As a Feminist (who believes in equal rights and opportunities for men & women), I’m also an advocate for the provider-nurturer relationship.
The Provider-Nurturer Relationship
If we go way back to the times civilizations were formed, purely based on built and physical attributes, men became hunter gatherers and women became nurturers.
Men, because of their biological structure (testosterone) were always physically strong to go out in the wild to hunt and bring back home to their tribe and community. Women, by the grace of God can conceive, carry, breastfeed and nurture children. So the roles were set- men would bring in the food and women would make the space feel like home with their brilliant multi-tasking abilities and caring nature. As times went by (talking about 100s of years now), these roles started to merge.
Women wanted to be able to decide whether they want to be brilliant, multi-tasking home-makers or go out and bring in the big bucks. Fair enough… everyone should have a choice, right?
But, due to years of men being in the workforce, this sudden wave of radical movement where women wanted to join the workforce took the men by shock, surprise, confused feelings and perhaps jealousy. That’s when the whole EQUALITY discussion started.
Things started improving but the speed was slow and there were many obstacles along the way. Things are a lot better today but of course there’s scope for more changes. But that’s not what we are here to discuss today.
So? Then? What is it even about?
Women’s Self Worth
Since centuries, because of the woman’s role in the relationship (which was to be be a home-maker, conceive, have babies, care for them, run the house), they were made to believe that they are worthy if they can- attract a man, keep the man, satisfy him, bear children, care for those children, run the house, etc. A woman was successful, if she could do it all. Slowly as time progressed, pressure to look a certain way, be a certain way was added on the shoulders of women. This gave rise to the most common issue women suffer with today-
WORTHINESS ISSUES.
No matter how perfect/amazing a woman is, she always feels she can do better/be better. This pressure was added on to the shoulders of women by women. We always allow other women (usually older than us) to dictate what’s perfect and what’s not. We have let them manipulate us into believing that we are as good as we look because the better we look, the faster we get “selected” by a man to settle. The whole success/failure of a woman’s life is set on her getting married. Doesn’t matter if she's a CEO or a top BALLET dancer or an entrepreneur; if she ain’t married…’bechaaari’.

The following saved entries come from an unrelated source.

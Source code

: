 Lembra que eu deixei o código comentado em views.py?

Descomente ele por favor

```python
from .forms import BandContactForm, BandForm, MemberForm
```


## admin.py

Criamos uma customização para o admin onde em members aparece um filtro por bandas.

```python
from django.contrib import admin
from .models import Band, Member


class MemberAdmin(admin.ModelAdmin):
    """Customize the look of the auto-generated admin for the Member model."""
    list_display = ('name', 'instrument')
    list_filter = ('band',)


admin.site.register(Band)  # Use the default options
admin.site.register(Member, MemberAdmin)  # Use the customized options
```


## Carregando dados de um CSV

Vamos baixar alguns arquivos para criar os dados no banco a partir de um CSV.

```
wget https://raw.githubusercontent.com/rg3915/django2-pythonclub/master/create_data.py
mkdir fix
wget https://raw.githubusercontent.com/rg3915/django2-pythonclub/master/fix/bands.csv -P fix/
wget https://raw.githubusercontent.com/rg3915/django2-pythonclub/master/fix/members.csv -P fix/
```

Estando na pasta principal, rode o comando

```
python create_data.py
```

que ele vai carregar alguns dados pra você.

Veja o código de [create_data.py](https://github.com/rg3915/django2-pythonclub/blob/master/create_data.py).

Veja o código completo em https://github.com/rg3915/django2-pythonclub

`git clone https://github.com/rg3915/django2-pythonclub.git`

This infuriates us women but we very much are a part of this system because deep down genetically, we have been made to believe this way.

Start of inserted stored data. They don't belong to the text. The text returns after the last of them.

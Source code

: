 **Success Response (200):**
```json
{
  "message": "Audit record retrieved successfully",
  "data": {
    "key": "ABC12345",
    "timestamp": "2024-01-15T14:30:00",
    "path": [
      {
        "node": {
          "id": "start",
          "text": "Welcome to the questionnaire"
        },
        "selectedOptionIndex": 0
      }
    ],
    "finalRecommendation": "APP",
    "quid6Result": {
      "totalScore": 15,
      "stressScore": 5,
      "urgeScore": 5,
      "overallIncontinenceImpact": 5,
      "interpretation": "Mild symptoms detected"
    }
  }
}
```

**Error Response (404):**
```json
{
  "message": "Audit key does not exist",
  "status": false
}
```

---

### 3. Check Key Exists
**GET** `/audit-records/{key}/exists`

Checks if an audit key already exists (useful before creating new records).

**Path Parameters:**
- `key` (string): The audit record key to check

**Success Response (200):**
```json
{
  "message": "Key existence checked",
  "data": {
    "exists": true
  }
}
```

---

Now this is a sensitive matter because…
Women are inherently, biologically meant to “settle down” aka marry, have kids, nurture them, etc. This is important for a woman’s growth because she’s biologically wired to be that way.
But the current pressures of toxic feminism and roles merging has resulted in women feeling pressured to do it all which is unfair and impossible. A woman can’t be all places at once- at home, in office, at the parent-teacher meet… can she?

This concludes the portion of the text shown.